I did not "write" this code, just kept it. I can use F.arg_size() if ppl prefer that.


================
Comment at: lib/Transforms/IPO/IPConstantPropagation.cpp:79
 
-      Constant *C = dyn_cast<Constant>(*AI);
+      Value *V = ACS.getCallArgOperand(i);
+      Constant *C = dyn_cast_or_null<Constant>(V);
----------------
reames wrote:
> Ok, I'm not following a key detail here.  If we're processing a call to the broker function with a 5 element argument list (let's say), why is it correct to adjust the operand numbers using the metadata provided offset?  I could see how that would be correct when visiting users of the *callback* function, but don't we end up invoking this function for the *broker* function as well?  (This relates to the isCallee check removal.)
Lets start here:

> This relates to the isCallee check removal.

If an abstract call site ACS for a use U is built, thus it evaluates to a boolean true (line 67), we know that:


  - The callee for the ACS is represented by U
  - The ACS will behave like a classical call site iff `CallSite::isCallee(U)` would return true.
  - The ACS is considered a callback callee with all the consequences iff `CallSite::isCallee(U)` would return false.


> why is it correct to adjust the operand numbers using the metadata provided offset?

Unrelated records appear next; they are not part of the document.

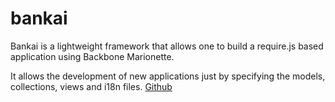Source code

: bankai
======

Bankai is a lightweight framework that allows one to build
a require.js based application using Backbone Marionette.

It allows the development of new applications just by specifying
the models, collections, views and i18n files.
[Github]


[Github]: [www.github.com]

We only adjust argument indices, at least we only should, if the abstract call site represents a callback call. This is the case only if the use that created it is not the `CallInst::isCallee()` use. So when "the broker function use" of the `CallInst` is processed, the ACS is not a callback call site and `AbstractCallSite::getCallArgOperand(int)` is the identify function. Does that make sense/help?




================
Comment at: lib/Transforms/IPO/IPConstantPropagation.cpp:83
+      // We can only propagate thread independent values through callbacks.
+      if (C && ACS.isCallbackCall() && C->isThreadDependent()) {
+        // Argument became non-constant. If all arguments are non-constant now,
----------------
reames wrote:
> isThreadDependent on a constant is a new one to me.  Given I see a total of three uses in all of LLVM, I suspect this hasn't been fully plumbed through.
I was reminded in a review that I might need it. And I think I do. It should only return true for globals that are thread local and these we should not propagate through "arbitrary callback call sites".


================
Comment at: lib/Transforms/IPO/IPConstantPropagation.cpp:100
       } else {
-        // Argument became non-constant.  If all arguments are non-constant now,
+        // Argument became non-constant. If all arguments are non-constant now,
         // give up on this function.
----------------
reames wrote:
> You have some assorted white space and NFC indexing changes here.  Would you mind separating those and landing them so they don't clutter the review?
I can get rid of the new line and the single space difference, both not intentional but probably caused by some subconscious code cleanup. There are no NFC indexing changes, I had to change the way we iterate to allow for the remapping of indices, that part has to stay.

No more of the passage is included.